Tom Mulcair, leader of the New Democratic Party in Canada, has gone on record saying that the shooting of a Canadian soldier at the National War Memorial and subsequent shoot outs at Parliament Hill last week were not technically terror but only the crimes of a deranged mind.
Both Liberal and Conservative Party’s, however, were quick to disagree. The RCMP, they pointed out, had already concluded it as terrorism. They also pointed to the background and motivation of the man as indicative of terror, not merely crime. The intention seemed clearly to intimidate through his actions and to promote his religious views. His Islamic extremist ties combined with his actions are thought to be sufficient enough proof. Mulcair does not think so, however, and clings to the idea that it was merely a frustrated man flipping out.
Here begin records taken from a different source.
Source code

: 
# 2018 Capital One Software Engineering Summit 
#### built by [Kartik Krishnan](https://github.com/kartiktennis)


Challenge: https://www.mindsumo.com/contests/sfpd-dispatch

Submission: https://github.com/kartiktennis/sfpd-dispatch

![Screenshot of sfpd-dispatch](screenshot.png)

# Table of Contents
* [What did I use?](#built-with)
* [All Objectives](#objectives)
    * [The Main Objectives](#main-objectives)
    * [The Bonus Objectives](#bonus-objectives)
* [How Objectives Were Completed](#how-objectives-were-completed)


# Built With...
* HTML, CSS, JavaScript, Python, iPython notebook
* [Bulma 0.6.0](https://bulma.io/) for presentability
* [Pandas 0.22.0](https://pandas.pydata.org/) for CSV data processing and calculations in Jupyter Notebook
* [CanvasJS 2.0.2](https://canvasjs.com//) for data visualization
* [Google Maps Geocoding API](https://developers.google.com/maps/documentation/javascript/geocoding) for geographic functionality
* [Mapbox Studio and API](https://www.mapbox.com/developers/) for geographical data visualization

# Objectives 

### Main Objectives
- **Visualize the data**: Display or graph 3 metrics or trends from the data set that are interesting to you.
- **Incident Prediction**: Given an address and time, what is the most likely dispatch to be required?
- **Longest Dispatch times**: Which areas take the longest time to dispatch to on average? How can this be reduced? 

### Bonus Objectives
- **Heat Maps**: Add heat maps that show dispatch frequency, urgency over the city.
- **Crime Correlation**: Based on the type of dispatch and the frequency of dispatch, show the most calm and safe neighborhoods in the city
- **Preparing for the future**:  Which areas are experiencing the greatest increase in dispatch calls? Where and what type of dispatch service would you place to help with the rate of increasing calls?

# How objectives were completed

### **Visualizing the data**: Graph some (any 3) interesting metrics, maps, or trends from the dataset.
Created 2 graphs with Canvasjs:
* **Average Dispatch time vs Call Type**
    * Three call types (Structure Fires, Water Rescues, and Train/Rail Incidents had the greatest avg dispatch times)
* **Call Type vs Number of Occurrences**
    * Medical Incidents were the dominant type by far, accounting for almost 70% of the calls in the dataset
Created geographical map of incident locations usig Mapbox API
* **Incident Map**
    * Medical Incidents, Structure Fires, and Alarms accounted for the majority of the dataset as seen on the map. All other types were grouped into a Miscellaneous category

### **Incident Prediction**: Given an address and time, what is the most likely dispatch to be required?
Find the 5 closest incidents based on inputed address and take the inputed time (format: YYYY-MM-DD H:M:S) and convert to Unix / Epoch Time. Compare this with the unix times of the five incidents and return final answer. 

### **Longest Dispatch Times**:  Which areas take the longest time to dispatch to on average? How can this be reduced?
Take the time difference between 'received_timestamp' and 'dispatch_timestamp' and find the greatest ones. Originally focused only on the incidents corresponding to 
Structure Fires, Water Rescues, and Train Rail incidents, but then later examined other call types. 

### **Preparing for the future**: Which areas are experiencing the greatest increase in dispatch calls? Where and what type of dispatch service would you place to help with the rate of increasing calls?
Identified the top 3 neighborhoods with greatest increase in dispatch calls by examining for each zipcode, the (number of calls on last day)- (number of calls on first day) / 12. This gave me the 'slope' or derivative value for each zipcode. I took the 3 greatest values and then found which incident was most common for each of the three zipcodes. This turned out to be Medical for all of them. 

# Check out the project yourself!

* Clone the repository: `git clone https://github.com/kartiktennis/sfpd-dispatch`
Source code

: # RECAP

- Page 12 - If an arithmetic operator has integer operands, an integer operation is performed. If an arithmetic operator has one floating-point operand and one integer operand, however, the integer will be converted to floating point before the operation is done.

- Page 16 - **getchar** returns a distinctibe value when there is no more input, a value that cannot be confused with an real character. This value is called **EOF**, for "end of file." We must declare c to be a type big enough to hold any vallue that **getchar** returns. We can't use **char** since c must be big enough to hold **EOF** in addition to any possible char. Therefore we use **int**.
Steven Blaney, Canadian Safety Minister, warns that there are dangers not only to over but also to under reacting to the Ottawa shooting. To deny it was even a terrorist act would be under-reacting in the most conspicuous manner. It seems that many politicians are more interested in keeping the public convinced that all is going well than in speaking truth. And I can’t tell you enough how frustrating this is for Marnie and me. Apparently there are similar issues in the U.S. where beheadings by persons trained in extremist Islamic groups are labeled as mere “workplace violence.” The image of successful prevention of terror is often valued more highly than pointing terror out and taking strong measures to stop it.